As the seasons rolled by, more and more Idols found themselves heading up a wide variety of Billboard charts. After Clarkson and Aiken, season two winner Ruben Studdard was next, as his remake of Leon Russell‘s oft-covered “Superstar” led the Hot R&B/Hip-Hop Singles Sales list for eight weeks. Next up was season two’s third-place finalist, Kimberley Locke, the first Idol who wasn’t signed to a label through 19 Entertainment to earn a No. 1 hit. A deal with Nashville-based Curb Records led to the release of Locke’s debut single, “8th World Wonder,” which debuted at No. 1 on the Hot Singles Sales chart. Within an hour of the song achieving its chart-topping status, Idol executive producers Nigel Lythgoe and Ken Warwick booked Locke to perform the song on Idol the following week, based on her No. 1 position, a case of the charts influencing American Idol instead of the other way around.
The next Idol contestant to see their name on top of a Billboard chart wasn’t Fantasia, although she soon followed, as did season three runner-up Diana DeGarmo. But first came a season three competitor who didn’t make the top 12, an Idol first. In April 2004, William Hung’s album Inspiration ruled the Top Independent Albums chart for two weeks.

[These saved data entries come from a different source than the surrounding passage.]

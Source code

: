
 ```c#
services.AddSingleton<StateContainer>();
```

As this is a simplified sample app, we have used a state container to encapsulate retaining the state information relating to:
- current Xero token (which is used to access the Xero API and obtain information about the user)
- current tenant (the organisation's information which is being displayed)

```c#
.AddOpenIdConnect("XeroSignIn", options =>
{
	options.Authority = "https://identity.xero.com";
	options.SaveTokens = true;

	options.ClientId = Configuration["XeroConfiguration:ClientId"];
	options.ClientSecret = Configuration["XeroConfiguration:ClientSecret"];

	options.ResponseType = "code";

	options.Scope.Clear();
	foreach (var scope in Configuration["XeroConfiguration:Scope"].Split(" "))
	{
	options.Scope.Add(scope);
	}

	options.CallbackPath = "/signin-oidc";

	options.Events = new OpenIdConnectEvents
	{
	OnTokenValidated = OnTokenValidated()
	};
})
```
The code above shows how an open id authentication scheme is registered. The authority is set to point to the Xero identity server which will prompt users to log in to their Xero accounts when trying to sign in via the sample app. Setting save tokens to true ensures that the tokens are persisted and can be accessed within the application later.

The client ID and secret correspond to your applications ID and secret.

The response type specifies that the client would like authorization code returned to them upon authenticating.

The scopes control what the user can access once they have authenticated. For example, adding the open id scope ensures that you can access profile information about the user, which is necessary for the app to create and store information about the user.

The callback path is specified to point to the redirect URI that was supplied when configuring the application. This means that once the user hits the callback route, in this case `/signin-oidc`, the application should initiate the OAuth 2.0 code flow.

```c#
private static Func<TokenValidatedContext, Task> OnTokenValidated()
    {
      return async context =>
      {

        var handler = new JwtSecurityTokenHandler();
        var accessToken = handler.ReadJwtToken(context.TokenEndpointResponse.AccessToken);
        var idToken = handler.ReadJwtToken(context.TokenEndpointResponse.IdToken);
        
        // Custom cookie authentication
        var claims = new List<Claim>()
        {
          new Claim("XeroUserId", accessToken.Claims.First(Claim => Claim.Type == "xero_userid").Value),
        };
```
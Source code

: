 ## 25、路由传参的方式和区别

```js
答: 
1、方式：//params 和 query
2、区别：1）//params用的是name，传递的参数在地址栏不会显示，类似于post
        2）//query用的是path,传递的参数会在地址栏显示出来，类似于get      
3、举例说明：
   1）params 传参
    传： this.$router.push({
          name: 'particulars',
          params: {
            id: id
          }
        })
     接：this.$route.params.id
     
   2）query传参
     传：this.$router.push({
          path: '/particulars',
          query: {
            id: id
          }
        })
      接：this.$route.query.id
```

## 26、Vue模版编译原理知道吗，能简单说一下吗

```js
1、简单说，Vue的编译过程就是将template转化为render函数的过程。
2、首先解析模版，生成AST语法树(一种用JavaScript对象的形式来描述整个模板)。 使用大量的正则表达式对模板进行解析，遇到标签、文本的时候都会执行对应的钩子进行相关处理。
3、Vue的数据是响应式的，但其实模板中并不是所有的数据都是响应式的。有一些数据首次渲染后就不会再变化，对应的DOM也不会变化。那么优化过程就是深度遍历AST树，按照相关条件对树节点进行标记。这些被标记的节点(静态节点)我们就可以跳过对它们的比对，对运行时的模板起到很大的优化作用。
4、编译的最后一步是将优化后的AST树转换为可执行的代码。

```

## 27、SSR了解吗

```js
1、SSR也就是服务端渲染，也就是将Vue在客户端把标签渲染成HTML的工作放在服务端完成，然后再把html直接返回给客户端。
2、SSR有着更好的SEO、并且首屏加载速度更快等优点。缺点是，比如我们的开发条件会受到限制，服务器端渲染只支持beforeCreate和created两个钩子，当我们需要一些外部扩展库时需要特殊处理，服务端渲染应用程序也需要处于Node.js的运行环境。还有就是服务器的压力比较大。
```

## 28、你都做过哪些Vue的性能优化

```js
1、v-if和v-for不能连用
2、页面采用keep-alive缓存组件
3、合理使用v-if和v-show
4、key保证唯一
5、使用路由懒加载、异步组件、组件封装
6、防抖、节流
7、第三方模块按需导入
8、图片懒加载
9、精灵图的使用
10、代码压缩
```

Those early Idols were just the start of the wave. As of this week, 31 different finalists have been No. 1 on one or more Billboard charts. They have topped charts as diverse as Christian Digital Songs, Top Holiday Albums, Adult R&B, Mainstream Top 40, Dance Airplay, Heatseekers and the (defunct) Pop 100.
The latest Idols to earn their first No. 1s are season ten’s Casey Abrams and season 11’s top two, Phillip Phillips and Jessica Sanchez. But the most recent Idol to top a Billboard chart is the winner who started it all. Clarkson’s “Stronger (What Doesn’t Kill You)” was No. 1 last week on the Hot 100 Singles Airplay Recurrents chart, the 15th Billboard survey where this song has reached the top spot.
With the second decade of Idol number ones about to begin, here is a list of all Idol contestants who have soared to No. 1 on the Billboard charts, with their total number of chart-toppers:
Kelly Clarkson 79
Carrie Underwood 63
Chris Daughtry (Daughtry) 39
Ruben Studdard 16
Jennifer Hudson 15
Clay Aiken 12
Adam Lambert 9
David Cook 8
Kimberley Locke 8
Scotty McCreery 7
Josh Gracin 7
Jordin Sparks 7
Kris Allen 4
David Archuleta 4
Kellie Pickler 4
Elliott Yamin 4
Taylor Hicks 3
Phillip Phillips 3
American Idol Finalists 2
Bo Bice 2
Jason Castro 2
Bucky Covington 2
Blake Lewis 2
Chris Sligh 2
Casey Abrams 1
Paris Bennett 1
Diana DeGarmo 1
Lee DeWyze 1
Tamyra Gray 1
Jessica Sanchez 1
William Hung 1
BITS AND PIECES: Underwood’s “Blown Away” breaks into the top five of the Hot Country Songs chart with a 7-5 jump. That means every one of Underwood’s country chart entries that have been official singles have reached the top five. All of the predecessors to “Blown Away” have made the top two and there’s no reason to suspect that this latest hit won’t match that achievement … on the Hot 100, “Blown Away” storms 28-24 to achieve a new peak position … Locke’s latest single, “Finally Free,” is No. 3 on Billboard’s “Breakouts for the Hot Dance Club Play Cart” list, a strong indication the song could debut on that survey next week … Castro’s “Only a Mountain” debuts at No. 28 on the Christian Adult Contemporary chart … Phillip Phillips’ “Home” holds at No. 3 on the sales-based Rock Digital Songs chart and makes its debut at No. 45 on the airplay-based Rock Songs survey.